Here is a problem that a good geometry student can solve in twenty minutes. We gave it to four of the world’s most advanced AI models and watched what happened. Three of them got it wrong — and the way they got it wrong tells you something different about the state of AI mathematical reasoning than the usual benchmarks.

Consider a cube of side length 2, aligned with the coordinate axes. Place three cylinders inside it, each of height 2 and radius R, each aligned with some coordinate axis. The cylinders may not intersect. What is the maximal R?

The problem is clean; the setup is elementary. You could explain it to anyone who has taken geometry.

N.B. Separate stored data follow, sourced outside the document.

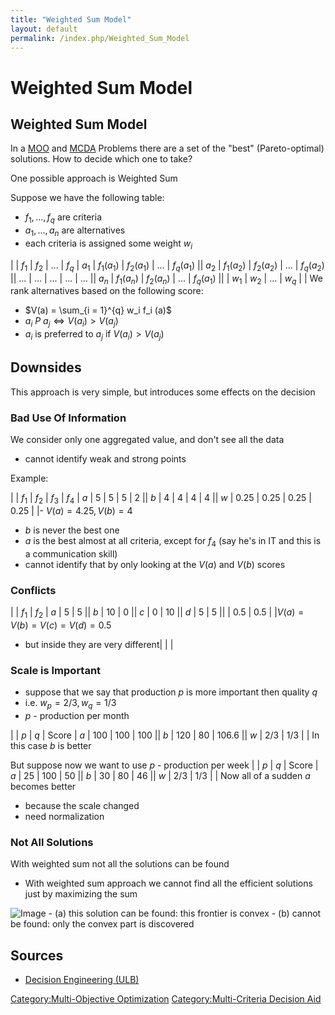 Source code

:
 ```yaml
---
title: "Weighted Sum Model"
layout: default
permalink: /index.php/Weighted_Sum_Model
---
```


# Weighted Sum Model

## Weighted Sum Model
In a [MOO](Multi-Objective_Optimization) and [MCDA](MCDA) Problems  there are a set of the "best" (Pareto-optimal) solutions. How to decide which one to take?

One possible approach is Weighted Sum

Suppose we have the following table:
- $f_1, ..., f_q$ are criteria
- $a_1, ..., a_n$ are alternatives
- each criteria is assigned some weight $w_i$

|    |  $f_1$  |  $f_2$  |  ...  |  $f_q$  |   $a_1$    |  $f_1(a_1)$  |  $f_2(a_1)$  |  ...  |  $f_q(a_1)$ ||   $a_2$    |  $f_1(a_2)$  |  $f_2(a_2)$  |  ...  |  $f_q(a_2)$ ||   ...    |  ...  |  ...  |  ...  |  ... ||   $a_n$    |  $f_1(a_n)$  |  $f_2(a_n)$  |  ...  |  $f_q(a_1)$ ||    |  $w_1$  |  $w_2$  |  ...  |  $w_q$ | |
We rank alternatives based on the following score:
- $V(a) = \sum_{i = 1}^{q} w_i f_i (a)$
- $a_i \ P \ a_j \iff V(a_i) > V(a_j)$
- $a_i$ is preferred to $a_j$ if $V(a_i) > V(a_j)$


## Downsides
This approach is very simple, but introduces some effects on the decision

### Bad Use Of Information
We consider only one aggregated value, and don't see all the data
- cannot identify weak and strong points

Example: 

|    |  $f_1$  |  $f_2$  |  $f_3$  |  $f_4$  |   $a$  |  5  |  5  |  5  |  2 ||   $b$  |  4  |  4  |  4  |  4 ||   $w$  |  0.25  |  0.25  |  0.25  |  0.25  | |- $V(a) = 4.25, V(b) = 4$
- $b$ is never the best one
- $a$ is the best almost at all criteria, except for $f_4$ (say he's in IT and this is a communication skill)
- cannot identify that by only looking at the $V(a)$ and $V(b)$ scores


### Conflicts
|    |  $f_1$  |  $f_2$  |   $a$  |  5  |  5 ||   $b$   |  10  |  0 ||   $c$   |  0  |  10 ||   $d$  |  5  |  5 ||    |  0.5  |  0.5 | |$V(a) = V(b) = V(c) = V(d) = 0.5$
- but inside they are very different|   | |
### Scale is Important
- suppose that we say that production $p$ is more important then quality $q$
- i.e. $w_p = 2/3, w_q = 1/3$
- $p$ - production per month

|    |  $p$  |  $q$  |  Score  |   $a$  |  100  |  100  |  100 ||   $b$   |  120  |  80  |  106.6 ||   $w$  |  2/3  |  1/3  |   |
In this case $b$ is better 


But suppose now we want to use $p$ - production per week
|    |  $p$  |  $q$  |  Score  |   $a$  |  25  |  100  |  50 ||   $b$   |  30  |  80  |  46 ||   $w$  |  2/3  |  1/3  |   |
Now all of a sudden $a$ becomes better 
- because the scale changed
- need normalization 


### Not All Solutions
With weighted sum not all the solutions can be found
- With weighted sum approach we cannot find all the efficient solutions just by maximizing the sum

<img src="https://raw.github.com/alexeygrigorev/wiki-figures/master/ulb/de/mcda/weighted-sum-non-convex.png" alt="Image">
- (a) this solution can be found: this frontier is convex
- (b) cannot be found: only the convex part is discovered


## Sources
- [Decision Engineering (ULB)](Decision_Engineering_(ULB))

[Category:Multi-Objective Optimization](Category_Multi-Objective_Optimization)
[Category:Multi-Criteria Decision Aid](Category_Multi-Criteria_Decision_Aid) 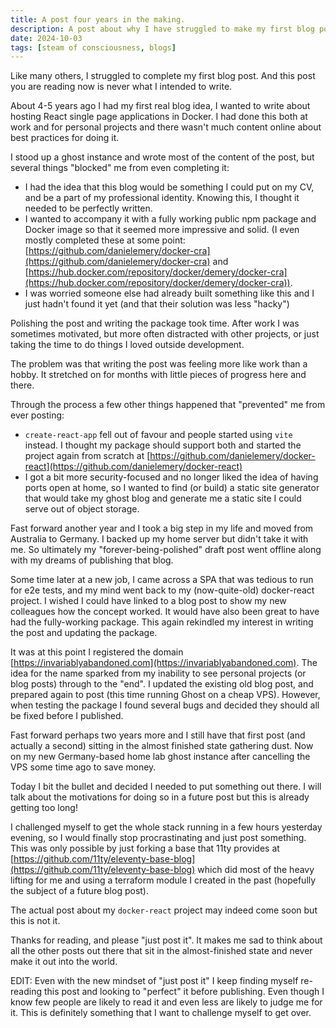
 ```yaml
---
title: A post four years in the making.
description: A post about why I have struggled to make my first blog post.
date: 2024-10-03
tags: [steam of consciousness, blogs]
---
```


Like many others, I struggled to complete my first blog post. And this post you are reading now is never what I intended to write.

About 4-5 years ago I had my first real blog idea, I wanted to write about hosting React single page applications in Docker. I had done this both at work and for personal projects and there wasn't much content online about best practices for doing it.

I stood up a ghost instance and wrote most of the content of the post, but several things "blocked" me from even completing it:

- I had the idea that this blog would be something I could put on my CV, and be a part of my professional identity. Knowing this, I thought it needed to be perfectly written. 
- I wanted to accompany it with a fully working public npm package and Docker image so that it seemed more impressive and solid. (I even mostly completed these at some point: [https://github.com/danielemery/docker-cra](https://github.com/danielemery/docker-cra) and [https://hub.docker.com/repository/docker/demery/docker-cra](https://hub.docker.com/repository/docker/demery/docker-cra)).
- I was worried someone else had already built something like this and I just hadn't found it yet (and that their solution was less "hacky")

Polishing the post and writing the package took time. After work I was sometimes motivated, but more often distracted with other projects, or just taking the time to do things I loved outside development. 

The problem was that writing the post was feeling more like work than a hobby. It stretched on for months with little pieces of progress here and there.

Through the process a few other things happened that "prevented" me from ever posting:

- `create-react-app` fell out of favour and people started using `vite` instead. I thought my package should support both and started the project again from scratch at [https://github.com/danielemery/docker-react](https://github.com/danielemery/docker-react)
- I got a bit more security-focused and no longer liked the idea of having ports open at home, so I wanted to find (or build) a static site generator that would take my ghost blog and generate me a static site I could serve out of object storage.

Fast forward another year and I took a big step in my life and moved from Australia to Germany. I backed up my home server but didn't take it with me. So ultimately my "forever-being-polished" draft post went offline along with my dreams of publishing that blog.

Some time later at a new job, I came across a SPA that was tedious to run for e2e tests, and my mind went back to my (now-quite-old) docker-react project. I wished I could have linked to a blog post to show my new colleagues how the concept worked. It would have also been great to have had the fully-working package. This again rekindled my interest in writing the post and updating the package.

It was at this point I registered the domain [https://invariablyabandoned.com](https://invariablyabandoned.com). The idea for the name sparked from my inability to see personal projects (or blog posts) through to the "end". I updated the existing old blog post, and prepared again to post (this time running Ghost on a cheap VPS). However, when testing the package I found several bugs and decided they should all be fixed before I published.

Fast forward perhaps two years more and I still have that first post (and actually a second) sitting in the almost finished state gathering dust. Now on my new Germany-based home lab ghost instance after cancelling the VPS some time ago to save money.

Today I bit the bullet and decided I needed to put something out there. I will talk about the motivations for doing so in a future post but this is already getting too long!

I challenged myself to get the whole stack running in a few hours yesterday evening, so I would finally stop procrastinating and just post something. This was only possible by just forking a base that 11ty provides at [https://github.com/11ty/eleventy-base-blog](https://github.com/11ty/eleventy-base-blog) which did most of the heavy lifting for me and using a terraform module I created in the past (hopefully the subject of a future blog post).

The actual post about my `docker-react` project may indeed come soon but this is not it.

Thanks for reading, and please "just post it". It makes me sad to think about all the other posts out there that sit in the almost-finished state and never make it out into the world.

EDIT: Even with the new mindset of "just post it" I keep finding myself re-reading this post and looking to "perfect" it before publishing. Even though I know few people are likely to read it and even less are likely to judge me for it. This is definitely something that I want to challenge myself to get over.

If you assign one cylinder to each axis — one along x, one along y, one along z — you get a beautiful configuration. The three cylinders nestle into the cube like the bones of a Steinmetz solid, each touching the other two tangentially, each grazing the cube’s faces. The maximal radius under this arrangement is R = 1/2. The geometry is tight, symmetric, and satisfying. Every constraint binds simultaneously. It is the kind of answer that makes you think you are done. You are not.

If you read the problem carefully, you may notice that the phrase “each aligned with some axis” does not say “each aligned with a different axis.” All three cylinders are free to be parallel. Perhaps this matters?

If instead you align all three cylinders with the same axis — say the z-axis — the problem reduces to packing three circles of radius R inside a 2 × 2 square. This is a classical circle-packing problem, and the answer is known: the optimal configuration places the three circle centers at the vertices of an equilateral triangle, slightly rotated within the feasible region. The resulting radius is

R = (√6 − √2) / (1 + √6 − √2) ≈ 0.5087

which is strictly greater than 1/2. The all-parallel configuration wins.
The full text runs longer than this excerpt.